According to the Hawaii Clean Energy Initiative (HCEI) which was adopted in 2008, Hawaii is the most fossil fuel dependent state in the US. Being unreachable by trains or pipelines, the state spends billions of dollars per year importing oil to fuel its tourism industry and military bases.

The island state is determined to relieve its dependence on oil.

Under the HCEI, 100% of the electricity sold in the state must be produced from renewable resources by 2045. The latest data from IJGlobal suggest around 62% of the electricity in Hawaii is generated from conventional energy sources, such as oil and coal.

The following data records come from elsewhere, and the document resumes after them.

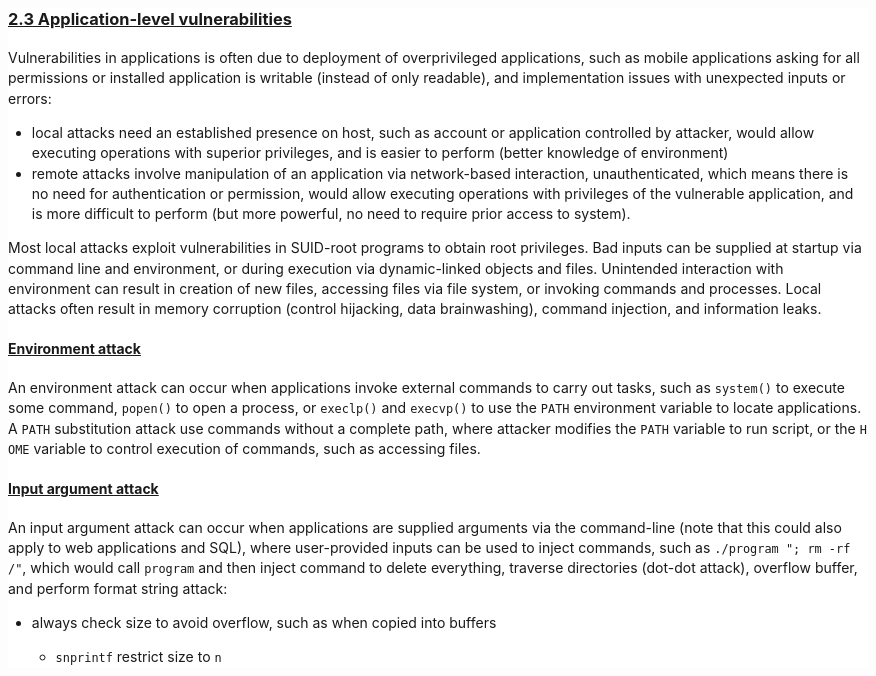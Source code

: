 
### <a name="2.3" class="anchor"></a> [2.3 Application-level vulnerabilities](#2.3)

Vulnerabilities in applications is often due to deployment of overprivileged applications, such as mobile applications asking for all permissions or installed application is writable (instead of only readable), and implementation issues with unexpected inputs or errors:

- local attacks need an established presence on host, such as account or application controlled by attacker, would allow executing operations with superior privileges, and is easier to perform (better knowledge of environment)
- remote attacks involve manipulation of an application via network-based interaction, unauthenticated, which means there is no need for authentication or permission, would allow executing operations with privileges of the vulnerable application, and is more difficult to perform (but more powerful, no need to require prior access to system).

Most local attacks exploit vulnerabilities in SUID-root programs to obtain root privileges. Bad inputs can be supplied at startup via command line and environment, or during execution via dynamic-linked objects and files. Unintended interaction with environment can result in creation of new files, accessing files via file system, or invoking commands and processes. Local attacks often result in memory corruption (control hijacking, data brainwashing), command injection, and information leaks.

#### <a name="2.3.1" class="anchor"></a> [Environment attack](#2.3.1)

An environment attack can occur when applications invoke external commands to carry out tasks, such as `system()` to execute some command, `popen()` to open a process, or `execlp()` and `execvp()` to use the `PATH` environment variable to locate applications. A `PATH` substitution attack use commands without a complete path, where attacker modifies the `PATH` variable to run script, or the `HOME` variable to control execution of commands, such as accessing files.

#### <a name="2.3.2" class="anchor"></a> [Input argument attack](#2.3.2)

An input argument attack can occur when applications are supplied arguments via the command-line (note that this could also apply to web applications and SQL), where user-provided inputs can be used to inject commands, such as `./program "; rm -rf /"`, which would call `program` and then inject command to delete everything, traverse directories (dot-dot attack), overflow buffer, and perform format string attack:

- always check size to avoid overflow, such as when copied into buffers
    - `snprintf` restrict size to `n`
    
    <!--    
    ```c
    int main (int argc, char **argv) {
        char cmd[1024];

        snprintf(cmd, 1024, "cat /var/log/%s", argv[1]);
        cmd[1023] = '\0';

        return system(cmd);
    }
    ```
    -->
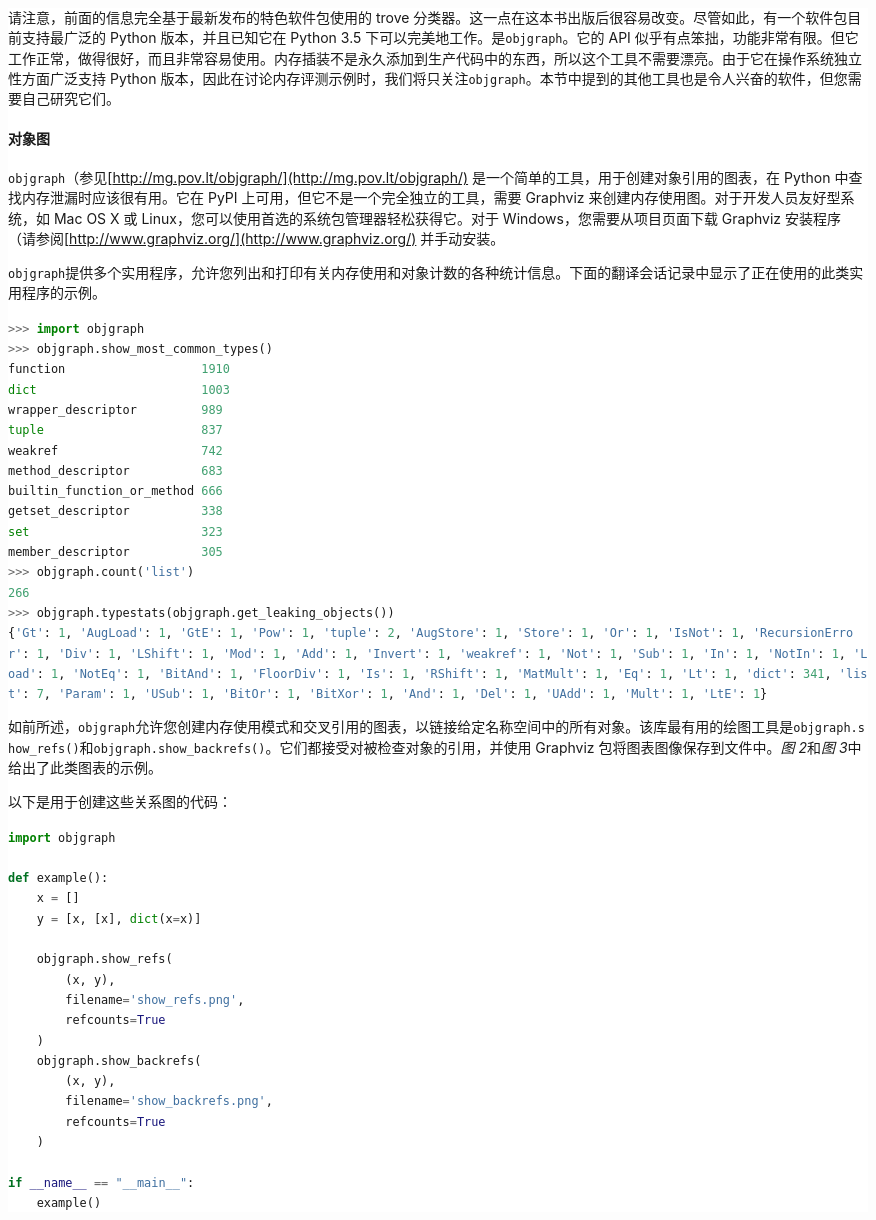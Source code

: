 请注意，前面的信息完全基于最新发布的特色软件包使用的 trove 分类器。这一点在这本书出版后很容易改变。尽管如此，有一个软件包目前支持最广泛的 Python 版本，并且已知它在 Python 3.5 下可以完美地工作。是`objgraph`。它的 API 似乎有点笨拙，功能非常有限。但它工作正常，做得很好，而且非常容易使用。内存插装不是永久添加到生产代码中的东西，所以这个工具不需要漂亮。由于它在操作系统独立性方面广泛支持 Python 版本，因此在讨论内存评测示例时，我们将只关注`objgraph`。本节中提到的其他工具也是令人兴奋的软件，但您需要自己研究它们。

#### 对象图

`objgraph`（参见[http://mg.pov.lt/objgraph/](http://mg.pov.lt/objgraph/) 是一个简单的工具，用于创建对象引用的图表，在 Python 中查找内存泄漏时应该很有用。它在 PyPI 上可用，但它不是一个完全独立的工具，需要 Graphviz 来创建内存使用图。对于开发人员友好型系统，如 Mac OS X 或 Linux，您可以使用首选的系统包管理器轻松获得它。对于 Windows，您需要从项目页面下载 Graphviz 安装程序（请参阅[http://www.graphviz.org/](http://www.graphviz.org/) 并手动安装。

`objgraph`提供多个实用程序，允许您列出和打印有关内存使用和对象计数的各种统计信息。下面的翻译会话记录中显示了正在使用的此类实用程序的示例。

```py
>>> import objgraph
>>> objgraph.show_most_common_types()
function                   1910
dict                       1003
wrapper_descriptor         989
tuple                      837
weakref                    742
method_descriptor          683
builtin_function_or_method 666
getset_descriptor          338
set                        323
member_descriptor          305
>>> objgraph.count('list')
266
>>> objgraph.typestats(objgraph.get_leaking_objects())
{'Gt': 1, 'AugLoad': 1, 'GtE': 1, 'Pow': 1, 'tuple': 2, 'AugStore': 1, 'Store': 1, 'Or': 1, 'IsNot': 1, 'RecursionError': 1, 'Div': 1, 'LShift': 1, 'Mod': 1, 'Add': 1, 'Invert': 1, 'weakref': 1, 'Not': 1, 'Sub': 1, 'In': 1, 'NotIn': 1, 'Load': 1, 'NotEq': 1, 'BitAnd': 1, 'FloorDiv': 1, 'Is': 1, 'RShift': 1, 'MatMult': 1, 'Eq': 1, 'Lt': 1, 'dict': 341, 'list': 7, 'Param': 1, 'USub': 1, 'BitOr': 1, 'BitXor': 1, 'And': 1, 'Del': 1, 'UAdd': 1, 'Mult': 1, 'LtE': 1}

```

如前所述，`objgraph`允许您创建内存使用模式和交叉引用的图表，以链接给定名称空间中的所有对象。该库最有用的绘图工具是`objgraph.show_refs()`和`objgraph.show_backrefs()`。它们都接受对被检查对象的引用，并使用 Graphviz 包将图表图像保存到文件中。*图 2*和*图 3*中给出了此类图表的示例。

以下是用于创建这些关系图的代码：

```py
import objgraph

def example():
    x = []
    y = [x, [x], dict(x=x)]

    objgraph.show_refs(
        (x, y),
        filename='show_refs.png',
        refcounts=True
    )
    objgraph.show_backrefs(
        (x, y),
        filename='show_backrefs.png',
        refcounts=True
    )

if __name__ == "__main__":
    example()
```
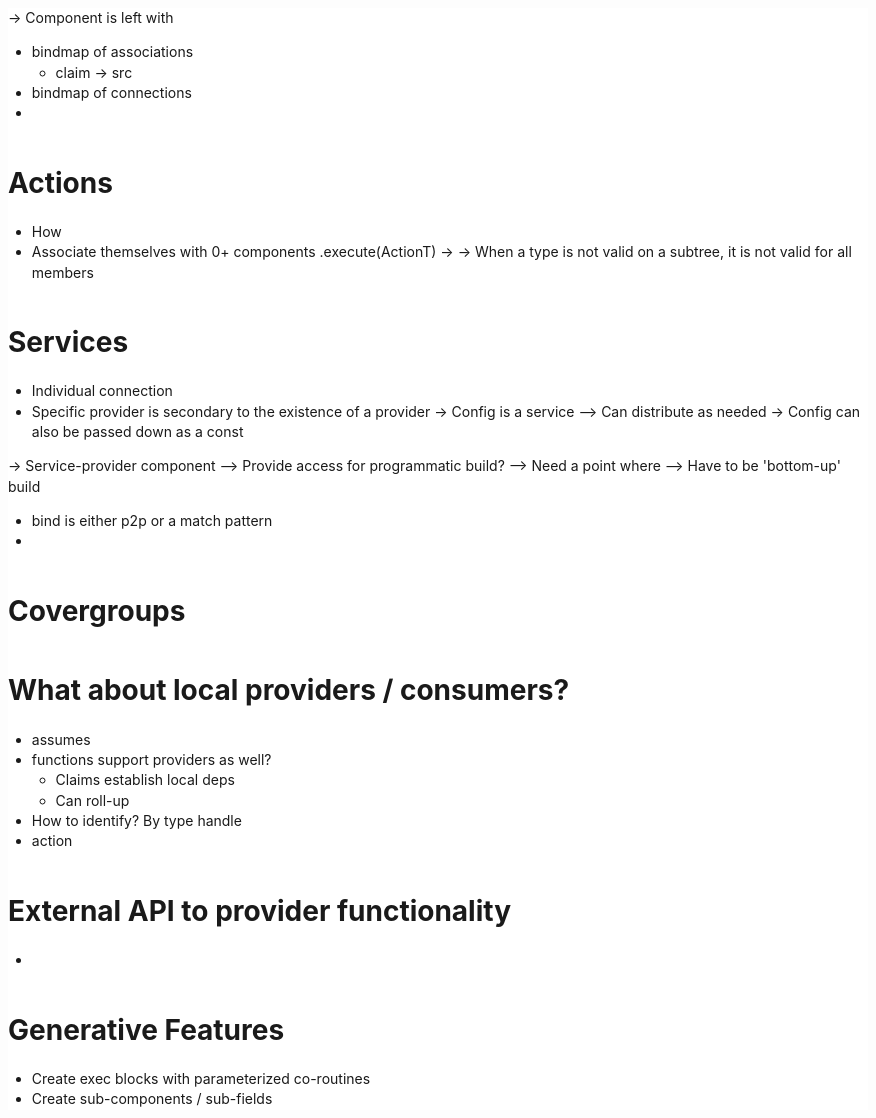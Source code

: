 -> Component is left with
  - bindmap of associations
    - claim -> src
  - bindmap of connections
  - 

# Actions
- How 
- Associate themselves with 0+ components
<path>.execute(ActionT)
-> 
-> When a type is not valid on a subtree, it is not valid for all members 

# Services
- Individual connection
- Specific provider is secondary to the existence of a provider
-> Config is a service
--> Can distribute as needed
-> Config can also be passed down as a const

-> Service-provider component
--> Provide access for programmatic build?
--> Need a point where 
--> Have to be 'bottom-up' build

- bind is either p2p or a match pattern
- 

# Covergroups


# What about local providers / consumers?
- assumes 
- functions support providers as well?
  - Claims establish local deps
  - Can roll-up 
- How to identify? By type handle
- action

# External API to provider functionality
- 

# Generative Features
- Create exec blocks with parameterized co-routines
- Create sub-components / sub-fields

Hawaii has already made efforts to reduce fossil fuel consumption by decommissioning oil-fired projects such as the 113MW Downtown Honolulu plant and 15.2MW Shipman plant.

In April (2019), another major commitment was put forward when listed utility Hawaiian Electric Co (HECO) announced its determination to continue the transition from fossil-fuelled power generation to renewable energy. HECO’s Power Supply Improvement Plan (PSIP), approved by the Hawaii Public Utilities Commission, calls for achieving a 48% renewable portfolio standard (RPS) by 2020 and 100% by 2040, five years ahead of the HCEI deadline.

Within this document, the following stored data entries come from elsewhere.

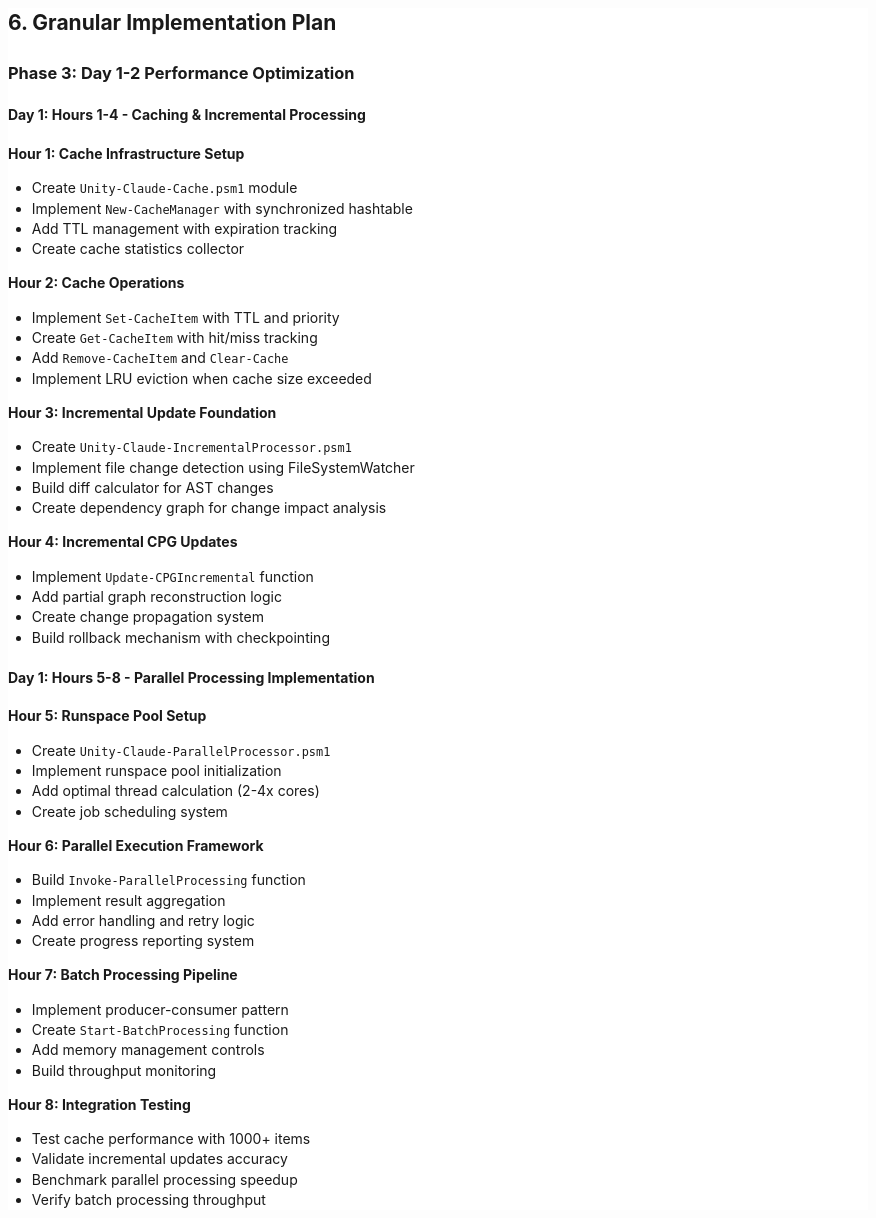 ## 6. Granular Implementation Plan

### Phase 3: Day 1-2 Performance Optimization

#### Day 1: Hours 1-4 - Caching & Incremental Processing

**Hour 1: Cache Infrastructure Setup**
- Create `Unity-Claude-Cache.psm1` module
- Implement `New-CacheManager` with synchronized hashtable
- Add TTL management with expiration tracking
- Create cache statistics collector

**Hour 2: Cache Operations**
- Implement `Set-CacheItem` with TTL and priority
- Create `Get-CacheItem` with hit/miss tracking  
- Add `Remove-CacheItem` and `Clear-Cache`
- Implement LRU eviction when cache size exceeded

**Hour 3: Incremental Update Foundation**
- Create `Unity-Claude-IncrementalProcessor.psm1`
- Implement file change detection using FileSystemWatcher
- Build diff calculator for AST changes
- Create dependency graph for change impact analysis

**Hour 4: Incremental CPG Updates**
- Implement `Update-CPGIncremental` function
- Add partial graph reconstruction logic
- Create change propagation system
- Build rollback mechanism with checkpointing

#### Day 1: Hours 5-8 - Parallel Processing Implementation

**Hour 5: Runspace Pool Setup**
- Create `Unity-Claude-ParallelProcessor.psm1`
- Implement runspace pool initialization
- Add optimal thread calculation (2-4x cores)
- Create job scheduling system

**Hour 6: Parallel Execution Framework**
- Build `Invoke-ParallelProcessing` function
- Implement result aggregation
- Add error handling and retry logic
- Create progress reporting system

**Hour 7: Batch Processing Pipeline**
- Implement producer-consumer pattern
- Create `Start-BatchProcessing` function
- Add memory management controls
- Build throughput monitoring

**Hour 8: Integration Testing**
- Test cache performance with 1000+ items
- Validate incremental updates accuracy
- Benchmark parallel processing speedup
- Verify batch processing throughput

The utility is seeking roughly 900MW of renewable generation on Oahu, Maui and Hawaii Island, in what it claims is "among the largest single procurement efforts undertaken by a US utility", generating about 2,000GWh annually. Separately, proposals will be sought for two smaller islands, Molokai and Lanai, later in 2019.

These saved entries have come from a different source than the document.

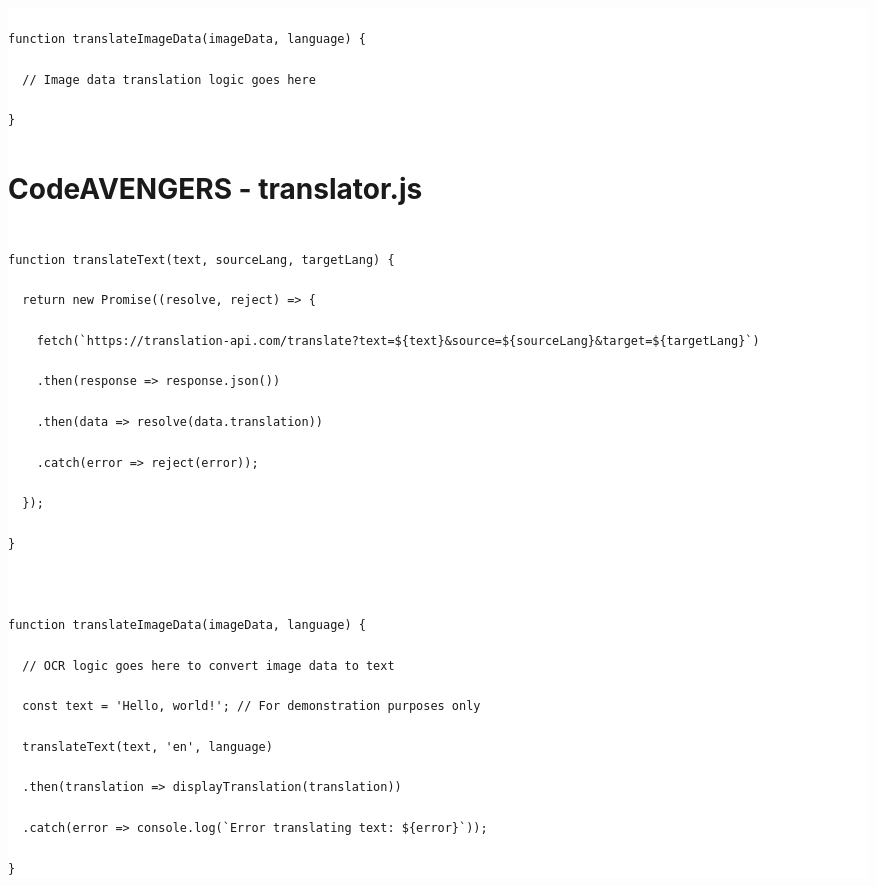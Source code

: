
 ```

function translateImageData(imageData, language) {

  // Image data translation logic goes here

}

```



# CodeAVENGERS - translator.js

```

function translateText(text, sourceLang, targetLang) {

  return new Promise((resolve, reject) => {

    fetch(`https://translation-api.com/translate?text=${text}&source=${sourceLang}&target=${targetLang}`)

    .then(response => response.json())

    .then(data => resolve(data.translation))

    .catch(error => reject(error));

  });

}



function translateImageData(imageData, language) {

  // OCR logic goes here to convert image data to text

  const text = 'Hello, world!'; // For demonstration purposes only

  translateText(text, 'en', language)

  .then(translation => displayTranslation(translation))

  .catch(error => console.log(`Error translating text: ${error}`));

}

```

The new generation will in part replace the output of the 180MW coal-fired AES Hawaii plant in Campbell Industrial Park on Oahu, which is set to close by September 2022, and the 37.6MW oil-fired Kahului Power Plant on Maui, scheduled to close by the end of 2024. The AES Hawaii plant is the largest fossil fuel plant on Oahu, meeting 16% of peak demand, while the Kahului plant is Maui's oldest oil-fired plant.

This renewables push is set to considerably increase solar energy’s share of the state’s energy mix. Solar is the second most-used power source in the state, largely due to some 662MW from customer-sited solar facilities, as reported by Hawaiian Electric.

Hawaiian Electric's resource plan includes the addition of:

  • 594MW of solar generation on Oahu Island
  • 135MW on Maui Island
  • 32-203MW on Hawaii Island

The solar for Hawaii Island is being sought regardless of whether or not the 38MW Puna Geothermal Venture plant returns to service and the 30MW development-stage Hu Honua biomass plant comes online as planned. IJGlobal data shows that the biomass plant is part of a 680MW renewable portfolio developed in Hawaii outside of HECO’s plans. This generation capacity will further help the state to reach its green goal.

HECO’s priority list is to be confirmed by 3 January 2020, contract negotiations are scheduled to start on 1 May 2020, and the first projects are expected to be brought online in 2022.